*THE PROBLEM:* Could you show all lines in the entries below that contain the string "static"?
*** DATASET EXCERPTS Section Begins ***
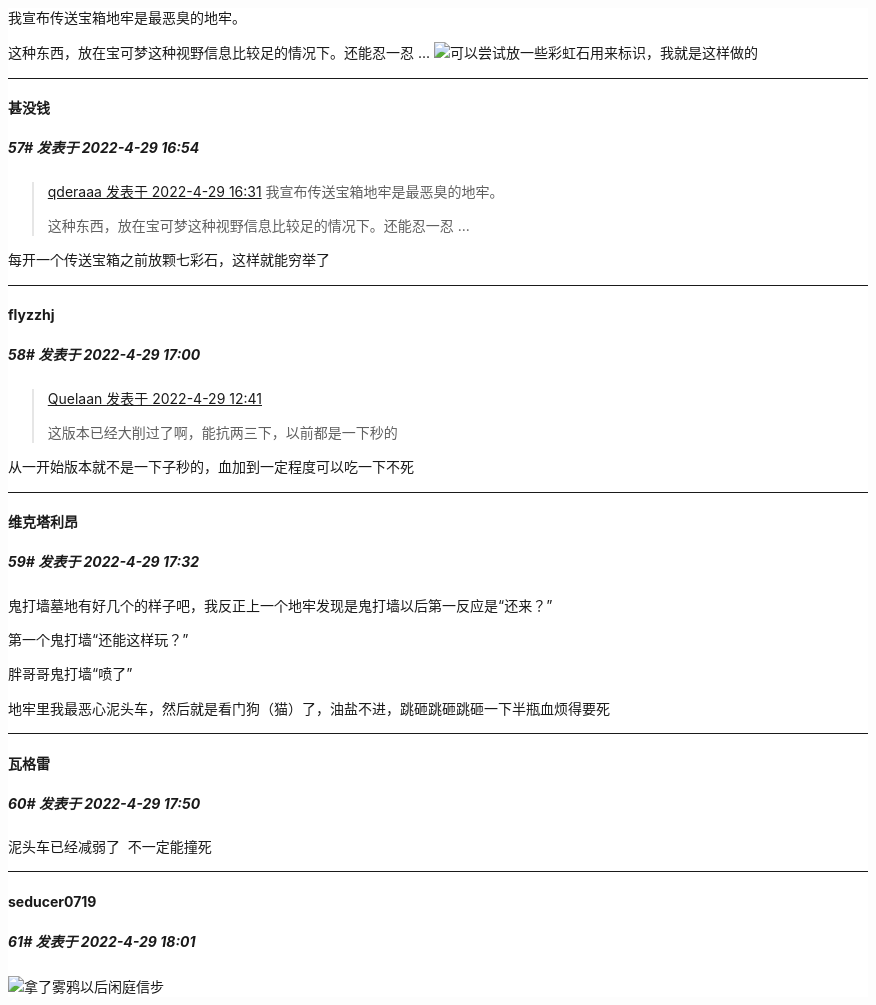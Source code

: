 我宣布传送宝箱地牢是最恶臭的地牢。

这种东西，放在宝可梦这种视野信息比较足的情况下。还能忍一忍 ...</blockquote>
<img src="https://static.saraba1st.com/image/smiley/face2017/067.png" referrerpolicy="no-referrer">可以尝试放一些彩虹石用来标识，我就是这样做的

*****

####  甚没钱  
##### 57#       发表于 2022-4-29 16:54

<blockquote><a href="httphttps://bbs.saraba1st.com/2b/forum.php?mod=redirect&amp;goto=findpost&amp;pid=55634388&amp;ptid=2067005" target="_blank">qderaaa 发表于 2022-4-29 16:31</a>
我宣布传送宝箱地牢是最恶臭的地牢。

这种东西，放在宝可梦这种视野信息比较足的情况下。还能忍一忍 ...</blockquote>
每开一个传送宝箱之前放颗七彩石，这样就能穷举了

*****

####  flyzzhj  
##### 58#       发表于 2022-4-29 17:00

<blockquote><a href="httphttps://bbs.saraba1st.com/2b/forum.php?mod=redirect&amp;goto=findpost&amp;pid=55631563&amp;ptid=2067005" target="_blank">Quelaan 发表于 2022-4-29 12:41</a>

这版本已经大削过了啊，能抗两三下，以前都是一下秒的</blockquote>
从一开始版本就不是一下子秒的，血加到一定程度可以吃一下不死

*****

####  维克塔利昂  
##### 59#       发表于 2022-4-29 17:32

鬼打墙墓地有好几个的样子吧，我反正上一个地牢发现是鬼打墙以后第一反应是“还来？”

第一个鬼打墙“还能这样玩？”

胖哥哥鬼打墙“喷了”

地牢里我最恶心泥头车，然后就是看门狗（猫）了，油盐不进，跳砸跳砸跳砸一下半瓶血烦得要死

*****

####  瓦格雷  
##### 60#       发表于 2022-4-29 17:50

泥头车已经减弱了  不一定能撞死



*****

####  seducer0719  
##### 61#       发表于 2022-4-29 18:01

<img src="https://static.saraba1st.com/image/smiley/face2017/037.png" referrerpolicy="no-referrer">拿了雾鸦以后闲庭信步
*** DATASET EXCERPTS Section Ends ***
*ANSWER SECTION:*
<img src="https://static.saraba1st.com/image/smiley/face2017/067.png" referrerpolicy="no-referrer">可以尝试放一些彩虹石用来标识，我就是这样做的
<img src="https://static.saraba1st.com/image/smiley/face2017/037.png" referrerpolicy="no-referrer">拿了雾鸦以后闲庭信步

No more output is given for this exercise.